- _REQUIRED ACTION_: When the line containing "as, [[sb/4/9/35#purport|SB 4.9.35]]" appears in the data below, begin copying there and stop only after the line containing "3.3.15]], [[sb/3/13/9#purport|SB 3.13.9]]".

- _WORKING DATA_:
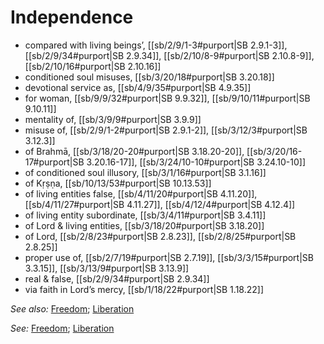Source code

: # Independence

* compared with living beings’, [[sb/2/9/1-3#purport|SB 2.9.1-3]], [[sb/2/9/34#purport|SB 2.9.34]], [[sb/2/10/8-9#purport|SB 2.10.8-9]], [[sb/2/10/16#purport|SB 2.10.16]]
* conditioned soul misuses, [[sb/3/20/18#purport|SB 3.20.18]]
* devotional service as, [[sb/4/9/35#purport|SB 4.9.35]]
* for woman, [[sb/9/9/32#purport|SB 9.9.32]], [[sb/9/10/11#purport|SB 9.10.11]]
* mentality of, [[sb/3/9/9#purport|SB 3.9.9]]
* misuse of, [[sb/2/9/1-2#purport|SB 2.9.1-2]], [[sb/3/12/3#purport|SB 3.12.3]]
* of Brahmā, [[sb/3/18/20-20#purport|SB 3.18.20-20]], [[sb/3/20/16-17#purport|SB 3.20.16-17]], [[sb/3/24/10-10#purport|SB 3.24.10-10]]
* of conditioned soul illusory, [[sb/3/1/16#purport|SB 3.1.16]]
* of Kṛṣṇa, [[sb/10/13/53#purport|SB 10.13.53]]
* of living entities false, [[sb/4/11/20#purport|SB 4.11.20]], [[sb/4/11/27#purport|SB 4.11.27]], [[sb/4/12/4#purport|SB 4.12.4]]
* of living entity subordinate, [[sb/3/4/11#purport|SB 3.4.11]]
* of Lord & living entities, [[sb/3/18/20#purport|SB 3.18.20]]
* of Lord, [[sb/2/8/23#purport|SB 2.8.23]], [[sb/2/8/25#purport|SB 2.8.25]]
* proper use of, [[sb/2/7/19#purport|SB 2.7.19]], [[sb/3/3/15#purport|SB 3.3.15]], [[sb/3/13/9#purport|SB 3.13.9]]
* real & false, [[sb/2/9/34#purport|SB 2.9.34]]
* via faith in Lord’s mercy, [[sb/1/18/22#purport|SB 1.18.22]]

*See also:* [Freedom](entries/freedom.md); [Liberation](entries/liberation.md)

*See:* [Freedom](entries/freedom.md); [Liberation](entries/liberation.md)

- _SOLVED EXERCISE_:
* devotional service as, [[sb/4/9/35#purport|SB 4.9.35]]
* for woman, [[sb/9/9/32#purport|SB 9.9.32]], [[sb/9/10/11#purport|SB 9.10.11]]
* mentality of, [[sb/3/9/9#purport|SB 3.9.9]]
* misuse of, [[sb/2/9/1-2#purport|SB 2.9.1-2]], [[sb/3/12/3#purport|SB 3.12.3]]
* of Brahmā, [[sb/3/18/20-20#purport|SB 3.18.20-20]], [[sb/3/20/16-17#purport|SB 3.20.16-17]], [[sb/3/24/10-10#purport|SB 3.24.10-10]]
* of conditioned soul illusory, [[sb/3/1/16#purport|SB 3.1.16]]
* of Kṛṣṇa, [[sb/10/13/53#purport|SB 10.13.53]]
* of living entities false, [[sb/4/11/20#purport|SB 4.11.20]], [[sb/4/11/27#purport|SB 4.11.27]], [[sb/4/12/4#purport|SB 4.12.4]]
* of living entity subordinate, [[sb/3/4/11#purport|SB 3.4.11]]
* of Lord & living entities, [[sb/3/18/20#purport|SB 3.18.20]]
* of Lord, [[sb/2/8/23#purport|SB 2.8.23]], [[sb/2/8/25#purport|SB 2.8.25]]
* proper use of, [[sb/2/7/19#purport|SB 2.7.19]], [[sb/3/3/15#purport|SB 3.3.15]], [[sb/3/13/9#purport|SB 3.13.9]]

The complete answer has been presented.